Estos humildes negocios tenían nombres tan interesantes como El Niche, El Quiosco de Casanova, El Ranchito, La Taberna de Pedro, Los Tres hermanos, etc.
Hasta se podía disfrutar de un concierto en La Choricera, un rústico lugar donde el anfitrión, un percusionista apodado El Chori, sobre un piso de tierra demostraba sus habilidades, haciendo sonar una rara mezcla de botellas de ron, timbal y tambores Batá en el local bajo su patronazgo.
Empero, si su presupuesto para la noche se lo permitía, siempre podía disfrutar de un espectáculo (más bien una ¨cortina musical¨) mientras degustaba una comida criolla a la carta o entremeses para acompañar las copas, el sitio más indicado era el Rumba Palace, propiedad de Alipio Pi.

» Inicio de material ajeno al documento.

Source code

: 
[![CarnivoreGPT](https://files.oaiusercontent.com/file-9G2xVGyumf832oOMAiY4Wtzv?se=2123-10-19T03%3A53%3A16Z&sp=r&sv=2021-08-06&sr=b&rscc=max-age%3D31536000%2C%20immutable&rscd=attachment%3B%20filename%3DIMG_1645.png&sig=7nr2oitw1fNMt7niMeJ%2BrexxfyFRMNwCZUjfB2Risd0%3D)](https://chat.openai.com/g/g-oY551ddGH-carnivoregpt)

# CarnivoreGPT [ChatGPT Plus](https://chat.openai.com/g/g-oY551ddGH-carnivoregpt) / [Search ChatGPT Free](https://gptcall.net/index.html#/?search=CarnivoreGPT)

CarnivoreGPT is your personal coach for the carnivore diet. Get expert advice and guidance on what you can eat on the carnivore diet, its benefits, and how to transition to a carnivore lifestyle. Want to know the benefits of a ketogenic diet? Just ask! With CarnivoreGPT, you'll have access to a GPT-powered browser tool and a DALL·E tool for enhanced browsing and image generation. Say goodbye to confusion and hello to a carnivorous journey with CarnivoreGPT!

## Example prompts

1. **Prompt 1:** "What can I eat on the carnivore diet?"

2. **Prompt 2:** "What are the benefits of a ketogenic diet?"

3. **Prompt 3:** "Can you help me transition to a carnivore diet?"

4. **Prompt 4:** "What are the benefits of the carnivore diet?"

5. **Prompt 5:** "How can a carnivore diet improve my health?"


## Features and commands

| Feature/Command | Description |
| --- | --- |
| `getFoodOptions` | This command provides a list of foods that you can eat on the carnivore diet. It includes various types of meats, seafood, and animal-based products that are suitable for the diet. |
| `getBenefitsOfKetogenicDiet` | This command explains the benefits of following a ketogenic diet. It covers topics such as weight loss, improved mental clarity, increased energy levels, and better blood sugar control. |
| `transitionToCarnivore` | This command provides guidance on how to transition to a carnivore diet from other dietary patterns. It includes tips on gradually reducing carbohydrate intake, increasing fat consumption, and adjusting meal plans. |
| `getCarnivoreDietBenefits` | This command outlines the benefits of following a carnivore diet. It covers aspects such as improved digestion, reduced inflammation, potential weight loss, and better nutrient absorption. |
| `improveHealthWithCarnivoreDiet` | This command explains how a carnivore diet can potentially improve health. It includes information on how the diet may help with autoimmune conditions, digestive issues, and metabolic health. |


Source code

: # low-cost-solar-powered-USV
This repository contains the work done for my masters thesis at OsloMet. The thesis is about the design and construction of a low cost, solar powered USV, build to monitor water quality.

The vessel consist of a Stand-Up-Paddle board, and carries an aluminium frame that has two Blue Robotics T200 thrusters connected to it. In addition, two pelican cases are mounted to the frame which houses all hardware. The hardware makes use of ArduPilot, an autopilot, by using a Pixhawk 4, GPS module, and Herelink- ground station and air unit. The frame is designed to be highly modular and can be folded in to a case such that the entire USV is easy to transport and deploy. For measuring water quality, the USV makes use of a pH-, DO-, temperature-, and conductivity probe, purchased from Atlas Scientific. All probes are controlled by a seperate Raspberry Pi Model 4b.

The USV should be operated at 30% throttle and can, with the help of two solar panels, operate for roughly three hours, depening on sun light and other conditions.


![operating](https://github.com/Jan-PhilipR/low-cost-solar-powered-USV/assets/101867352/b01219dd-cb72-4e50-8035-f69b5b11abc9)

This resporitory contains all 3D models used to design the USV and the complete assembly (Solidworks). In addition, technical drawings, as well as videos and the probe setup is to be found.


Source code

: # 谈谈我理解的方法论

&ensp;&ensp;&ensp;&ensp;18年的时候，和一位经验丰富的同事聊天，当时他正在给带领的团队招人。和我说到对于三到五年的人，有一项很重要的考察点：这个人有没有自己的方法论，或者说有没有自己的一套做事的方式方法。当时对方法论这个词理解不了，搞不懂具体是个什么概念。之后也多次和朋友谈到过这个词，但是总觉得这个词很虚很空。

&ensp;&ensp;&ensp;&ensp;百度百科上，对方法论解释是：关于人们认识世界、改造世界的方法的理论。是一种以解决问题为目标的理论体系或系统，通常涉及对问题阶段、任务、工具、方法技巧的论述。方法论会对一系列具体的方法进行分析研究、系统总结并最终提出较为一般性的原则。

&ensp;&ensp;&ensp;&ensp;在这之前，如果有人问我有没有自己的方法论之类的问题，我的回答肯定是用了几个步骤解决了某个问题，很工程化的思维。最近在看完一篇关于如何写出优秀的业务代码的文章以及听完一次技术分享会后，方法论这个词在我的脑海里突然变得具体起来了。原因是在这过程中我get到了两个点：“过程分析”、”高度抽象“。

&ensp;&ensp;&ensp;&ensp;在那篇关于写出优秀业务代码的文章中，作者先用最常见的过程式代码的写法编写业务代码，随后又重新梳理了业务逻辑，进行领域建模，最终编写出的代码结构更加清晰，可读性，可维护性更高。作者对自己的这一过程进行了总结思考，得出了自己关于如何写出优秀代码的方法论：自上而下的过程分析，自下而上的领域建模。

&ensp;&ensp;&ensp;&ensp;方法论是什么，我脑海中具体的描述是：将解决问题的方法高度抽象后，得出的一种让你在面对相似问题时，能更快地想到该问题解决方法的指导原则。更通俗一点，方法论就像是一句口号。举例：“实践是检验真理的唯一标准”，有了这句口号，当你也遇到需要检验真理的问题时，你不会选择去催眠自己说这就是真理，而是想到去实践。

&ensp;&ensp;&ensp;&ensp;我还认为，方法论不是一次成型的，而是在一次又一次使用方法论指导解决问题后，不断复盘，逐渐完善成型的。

Recuerdo que, impulsado por el espíritu aventurero que reside en la mente de cada joven, asistí una única vez a ese centro para una celebración de fin de año y, acostumbrado como estaba a despedir el año viejo acompañado de muchas personas conocidas, pensé que sería muy aburrido en un lugar público donde sólo nos conocíamos mi compañera y yo, además rodeados como estábamos de un ambiente hasta un poco peligroso, estuve un poco tenso durante la primera parte del espectáculo lo que no me permitió disfrutar a mis anchas de las interpretaciones de Natalia Herrera, Dany Puga y Portillo Scull, pero cual no fue mi reacción cuando a las doce en punto nos sorprendimos abrazando y deseándole ¡feliz Año Nuevo! a cuanto bicho viviente teníamos alrededor envueltos en una cascada de serpentinas y la marcialidad de los acordes del Himno Nacional que todos entonábamos llenos de emoción para continuar luego ripeándonos al ritmo de una alegre conga que interpretaba la pequeña jazz band con la que recorrimos todo el local como un tren de contagiosa alegría. Cuando la orquesta dando un giro nos regaló música suave y romántica aún se escuchaban desde afuera algunos disparos aislados de armas de fuego con lo que, los cubanos de entonces, acostumbrábamos hacer este tipo de celebración cada año.
Aunque en el curso de mi vida he tenido la oportunidad de disfrutar de esta celebración en ambientes disímiles y escenarios de diferente grado de fastuosidad, nunca se ha borrado de mi mente aquella celebración de fin de año en un humilde club nocturno de la Playa de Marianao nombrado Rumba Palace.